Vandals, under the pretense that some official had authorized them to do so, cut down twenty large forest trees in Military Park. Union Meetings continued to be held in the townships with the loyal people of Franklin gathering “notwithstanding the bad roads” at Gallaudette and a meeting in Lawrence to convene at Lanesville.
A long train of paroled soldiers, mostly from Illinois regiments, came through the city on its way from Annapolis to St. Louis. When the train stopped at Richmond, Indiana, about 30 soldiers left the train and destroyed the offices of the Richmond Jeffersonian because of its rebel sympathies. Later, soldiers arriving on the train from Cincinnati destroyed news agent Charles M. Steele’s bundle of the Cincinnati Enquirer because of that paper’s southern leanings.

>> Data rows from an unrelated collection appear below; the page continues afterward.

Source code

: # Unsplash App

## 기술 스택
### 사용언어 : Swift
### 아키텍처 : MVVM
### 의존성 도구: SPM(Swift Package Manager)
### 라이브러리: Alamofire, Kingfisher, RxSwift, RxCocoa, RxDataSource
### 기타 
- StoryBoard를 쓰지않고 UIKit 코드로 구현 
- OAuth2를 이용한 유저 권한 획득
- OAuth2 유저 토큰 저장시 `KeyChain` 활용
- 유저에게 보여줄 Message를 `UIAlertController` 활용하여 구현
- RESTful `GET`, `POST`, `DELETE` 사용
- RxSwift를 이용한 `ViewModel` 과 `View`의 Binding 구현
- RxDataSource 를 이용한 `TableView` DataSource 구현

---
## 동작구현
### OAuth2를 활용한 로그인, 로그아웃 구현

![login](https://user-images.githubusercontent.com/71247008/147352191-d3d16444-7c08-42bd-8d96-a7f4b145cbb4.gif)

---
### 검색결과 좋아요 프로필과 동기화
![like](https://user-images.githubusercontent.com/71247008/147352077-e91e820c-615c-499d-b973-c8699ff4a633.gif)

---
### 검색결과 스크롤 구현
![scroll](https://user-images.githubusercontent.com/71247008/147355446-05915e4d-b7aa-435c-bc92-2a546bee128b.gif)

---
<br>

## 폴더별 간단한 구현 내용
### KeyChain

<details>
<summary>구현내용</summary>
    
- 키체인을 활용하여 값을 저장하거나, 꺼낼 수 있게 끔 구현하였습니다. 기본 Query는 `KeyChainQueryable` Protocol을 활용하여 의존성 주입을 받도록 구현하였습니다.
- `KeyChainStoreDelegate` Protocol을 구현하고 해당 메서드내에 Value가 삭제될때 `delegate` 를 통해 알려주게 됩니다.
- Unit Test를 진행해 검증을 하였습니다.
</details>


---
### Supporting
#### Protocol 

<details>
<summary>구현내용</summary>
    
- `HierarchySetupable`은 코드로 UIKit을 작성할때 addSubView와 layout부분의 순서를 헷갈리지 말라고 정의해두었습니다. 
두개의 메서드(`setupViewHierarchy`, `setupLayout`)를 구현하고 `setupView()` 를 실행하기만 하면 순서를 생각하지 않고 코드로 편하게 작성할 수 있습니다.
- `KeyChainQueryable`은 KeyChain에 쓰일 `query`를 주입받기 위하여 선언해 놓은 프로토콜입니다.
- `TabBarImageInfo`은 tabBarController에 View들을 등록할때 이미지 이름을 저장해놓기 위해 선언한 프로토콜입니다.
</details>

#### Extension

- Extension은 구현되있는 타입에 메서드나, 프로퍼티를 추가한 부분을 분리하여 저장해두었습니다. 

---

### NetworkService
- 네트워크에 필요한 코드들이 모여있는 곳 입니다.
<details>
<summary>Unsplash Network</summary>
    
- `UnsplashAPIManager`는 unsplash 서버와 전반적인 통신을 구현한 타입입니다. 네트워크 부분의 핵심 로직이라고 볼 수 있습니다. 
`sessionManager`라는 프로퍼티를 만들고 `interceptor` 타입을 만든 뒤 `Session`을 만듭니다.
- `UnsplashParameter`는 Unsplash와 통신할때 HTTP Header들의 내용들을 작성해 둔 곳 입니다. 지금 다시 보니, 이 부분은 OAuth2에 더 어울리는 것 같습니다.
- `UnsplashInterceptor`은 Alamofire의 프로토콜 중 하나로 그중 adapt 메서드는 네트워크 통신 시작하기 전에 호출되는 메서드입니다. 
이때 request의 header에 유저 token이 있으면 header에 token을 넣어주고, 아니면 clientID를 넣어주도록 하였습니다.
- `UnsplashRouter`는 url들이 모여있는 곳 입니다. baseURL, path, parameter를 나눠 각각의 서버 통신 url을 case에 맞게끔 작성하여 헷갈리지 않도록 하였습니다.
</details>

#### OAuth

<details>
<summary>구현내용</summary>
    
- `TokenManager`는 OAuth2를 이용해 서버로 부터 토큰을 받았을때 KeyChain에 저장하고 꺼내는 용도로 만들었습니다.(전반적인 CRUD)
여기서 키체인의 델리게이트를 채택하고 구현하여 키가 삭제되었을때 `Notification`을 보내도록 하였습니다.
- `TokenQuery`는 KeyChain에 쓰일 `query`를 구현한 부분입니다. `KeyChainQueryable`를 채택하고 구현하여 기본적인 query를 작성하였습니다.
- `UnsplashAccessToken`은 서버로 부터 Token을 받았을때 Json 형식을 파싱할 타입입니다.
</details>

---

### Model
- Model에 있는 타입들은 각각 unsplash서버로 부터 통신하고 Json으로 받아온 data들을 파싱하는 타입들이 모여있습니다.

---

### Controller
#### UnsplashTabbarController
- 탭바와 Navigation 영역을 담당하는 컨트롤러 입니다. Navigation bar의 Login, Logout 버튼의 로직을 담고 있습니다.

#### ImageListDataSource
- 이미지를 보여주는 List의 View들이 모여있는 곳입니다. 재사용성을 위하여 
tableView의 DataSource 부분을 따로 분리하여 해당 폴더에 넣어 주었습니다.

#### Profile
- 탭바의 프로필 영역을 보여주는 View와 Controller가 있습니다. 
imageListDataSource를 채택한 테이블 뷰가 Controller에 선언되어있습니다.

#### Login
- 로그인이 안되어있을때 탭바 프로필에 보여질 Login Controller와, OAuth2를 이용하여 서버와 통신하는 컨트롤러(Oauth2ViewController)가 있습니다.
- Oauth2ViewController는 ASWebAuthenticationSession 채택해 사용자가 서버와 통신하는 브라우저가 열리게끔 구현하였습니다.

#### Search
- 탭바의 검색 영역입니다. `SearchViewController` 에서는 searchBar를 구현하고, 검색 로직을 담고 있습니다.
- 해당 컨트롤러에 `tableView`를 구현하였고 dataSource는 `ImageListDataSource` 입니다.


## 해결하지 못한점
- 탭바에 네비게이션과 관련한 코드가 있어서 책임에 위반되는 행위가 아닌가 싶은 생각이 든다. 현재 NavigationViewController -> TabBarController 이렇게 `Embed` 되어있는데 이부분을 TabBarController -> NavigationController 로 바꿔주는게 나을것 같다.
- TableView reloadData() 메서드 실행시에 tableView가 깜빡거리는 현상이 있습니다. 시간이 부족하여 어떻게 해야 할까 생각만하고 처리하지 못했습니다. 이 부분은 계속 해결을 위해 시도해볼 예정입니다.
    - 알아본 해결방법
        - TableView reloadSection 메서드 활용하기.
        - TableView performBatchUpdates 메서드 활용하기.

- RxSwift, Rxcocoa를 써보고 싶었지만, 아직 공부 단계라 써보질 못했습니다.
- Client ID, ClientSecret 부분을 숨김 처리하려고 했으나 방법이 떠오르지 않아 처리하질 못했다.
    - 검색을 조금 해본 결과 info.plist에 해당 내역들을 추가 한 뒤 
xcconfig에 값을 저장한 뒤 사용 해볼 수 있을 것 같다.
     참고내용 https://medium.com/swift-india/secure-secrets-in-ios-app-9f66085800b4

“The Trade Palace” of Hume, Lord & Co, 28 W. Washington St, offered an “enormous and unprecedented stock of spring goods” — dress goods and laces; curtains, wall paper and carpets; hosiery and “a hundred other kinds of articles.” Around midnight on Tuesday the 17th, a destructive fire at the hub, spokes and wood work manufacturing factory of Osgood, Smith & Co. destroyed everything in the large brick factory on Illinois St. south of the Union Depot. The fire watch’s ten minute delay in sounding the alarm, and the subsequent late arrival of the three steam fire engines to the scene, may have been due to confusion with the sheets of fire frequently sent into the night sky from the near-by rolling mill.
On Saturday, March 21, the Unconditional Union City Convention met at the Court House and nominated candidates for the May election. John Caven was the choice for mayor. Also, a number of patriotic Marion County farmers came to the State House Square with their wagons loaded with wood for soldiers’ families. A company of the 63rd Infantry with “the spirit-stirring drum and ear piercing fife” of its drum corps escorted the procession through crowds of spectators to the Indianapolis Benevolent Society on south Alabama St. The 112 wagons deposited nearly 80 cords to be distributed as needed.
In “the most impressive and dreadful scene ever witnessed in Indianapolis,” Robert Gay, Company D, 71st Indiana Volunteers was shot, by order of a general court martial, in an open field lying between Camp Morton and Burnside Barracks on Friday afternoon, March 27. He had deserted to the enemy at the Battle of Richmond. This was the first execution of a soldier, for any cause, in the West. On the solemnity of this occasion, the Journal columns reminded deserters from the army that the period of the President’s leniency ended on Tuesday the 31st and after this “…last day of grace….Those who by their perverseness or from bad counsels, persist in absenting themselves, will be shot.”